The falls and the creek were frozen and everything was still. No one else around, which was a little unsettling. A few minutes later, heading out of the park, I heard some kids at the playground. Earlier, as I passed the parking lot, I heard the train bells and horn blaring. Was it a normal alert that the train was crossing an intersection, or a different warning?

I don’t recall hearing any birds or seeing any squirrels. No wild turkeys or yipping dogs. No bad music blasting out of a car window. Passing a trash can at 42nd, my nose crinkled as it got a faint smell of poop. My first thought: a diaper, but more likely dog poop. Yuck!

Near the end of my run, I decided to recite — again, out loud! — Alice Oswald’s “The Story of Falling.” It helped distract me, or focus me, or moved my mind somewhere other than how much more I had to run. I think it’s time to return to reciting poems on the trail! Maybe I’ll start with my Emily Dickinson experiment: pick a different ED poem to recite for each mile run.

*Here’s the Diane Seuss poem. It’s so good, and not too long, so I’ll post the whole thing again. I first posted it on 1 june 2024, when I was reading Seuss’ Pultizer Prize winning, Frank.

Legacy/ Diane Seuss

I think of the old pipes, 
how everything white 
in my house is rust-stained, 
and the gray-snouted
raccoon who insists on using
my attic as his pee pad, 
and certain
sadnesses losing their edges, 
their sheen, their fur
chalk-colored, look
at that mound of laundry, 
that pile of pelts peeled away
from the animal, and poems, 
skinned free of poets, 
like the favorite shoes of that dead 
girl now wandering the streets
with someone else’s feet in them.

white as rust-stained, certain sadnesses as dull, soft, and chalk-colored

Get Out Ice

This morning, I watched Bad Bunny’s Super Bowl performance. Wow!

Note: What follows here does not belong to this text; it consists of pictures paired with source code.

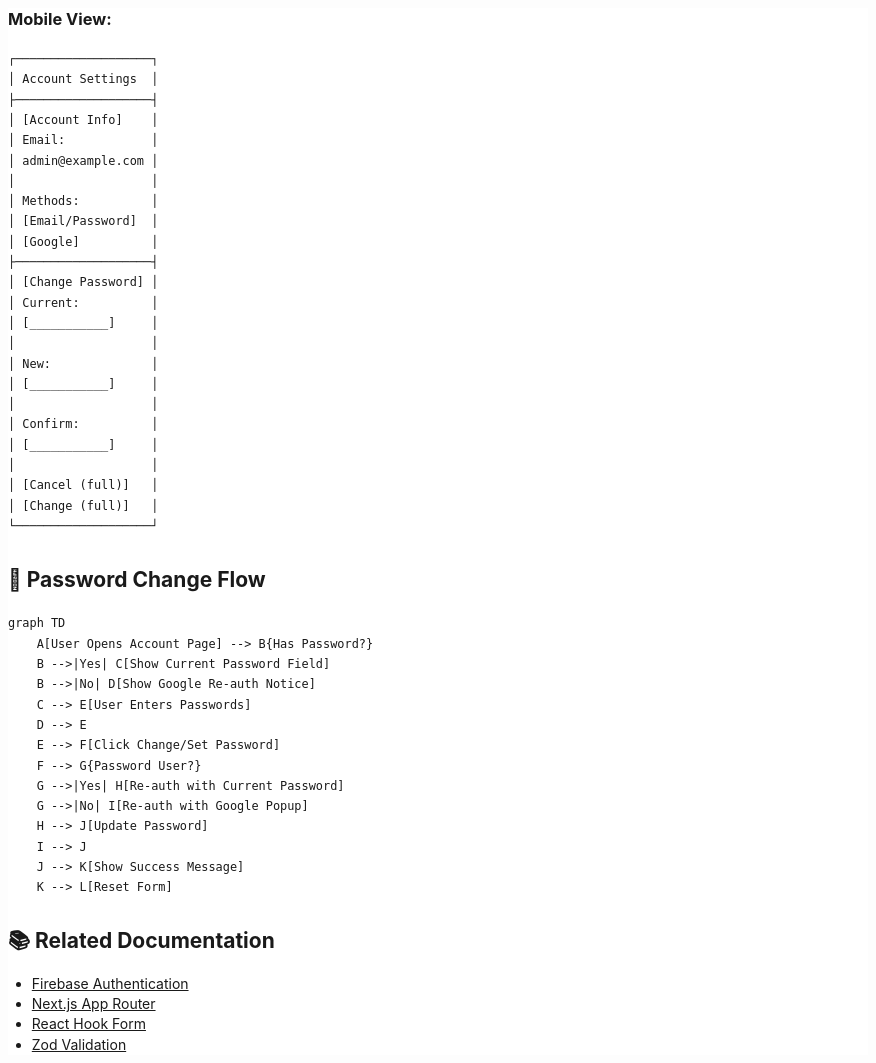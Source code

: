 ### Mobile View:
```
┌───────────────────┐
│ Account Settings  │
├───────────────────┤
│ [Account Info]    │
│ Email:            │
│ admin@example.com │
│                   │
│ Methods:          │
│ [Email/Password]  │
│ [Google]          │
├───────────────────┤
│ [Change Password] │
│ Current:          │
│ [___________]     │
│                   │
│ New:              │
│ [___________]     │
│                   │
│ Confirm:          │
│ [___________]     │
│                   │
│ [Cancel (full)]   │
│ [Change (full)]   │
└───────────────────┘
```

## 🔄 Password Change Flow

```mermaid
graph TD
    A[User Opens Account Page] --> B{Has Password?}
    B -->|Yes| C[Show Current Password Field]
    B -->|No| D[Show Google Re-auth Notice]
    C --> E[User Enters Passwords]
    D --> E
    E --> F[Click Change/Set Password]
    F --> G{Password User?}
    G -->|Yes| H[Re-auth with Current Password]
    G -->|No| I[Re-auth with Google Popup]
    H --> J[Update Password]
    I --> J
    J --> K[Show Success Message]
    K --> L[Reset Form]
```

## 📚 Related Documentation

- [Firebase Authentication](https://firebase.google.com/docs/auth)
- [Next.js App Router](https://nextjs.org/docs/app)
- [React Hook Form](https://react-hook-form.com/)
- [Zod Validation](https://zod.dev/)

So much love. Such a powerfully layered f–k you to hate! So many beautiful stories of a culture!

Here’s what was written about it on Facebook:

I watched Bad Bunny deliver the most American halftime show I have ever seen. Then I came home and watched it again. And I am not okay. In the best possible way.

He sang every single word in Spanish. Every. Single. Word. He danced through sugarcane fields built on a football field in California while the President of the United States sat somewhere calling it “disgusting.” Lady Gaga came out and did the salsa. Ricky Martin lit up the night. A couple got married on the field. He handed his Grammy, the one he won eight days ago for Album of the Year, to a little boy who looked up at him the way every child looks up when they dare to believe the world has a place for them.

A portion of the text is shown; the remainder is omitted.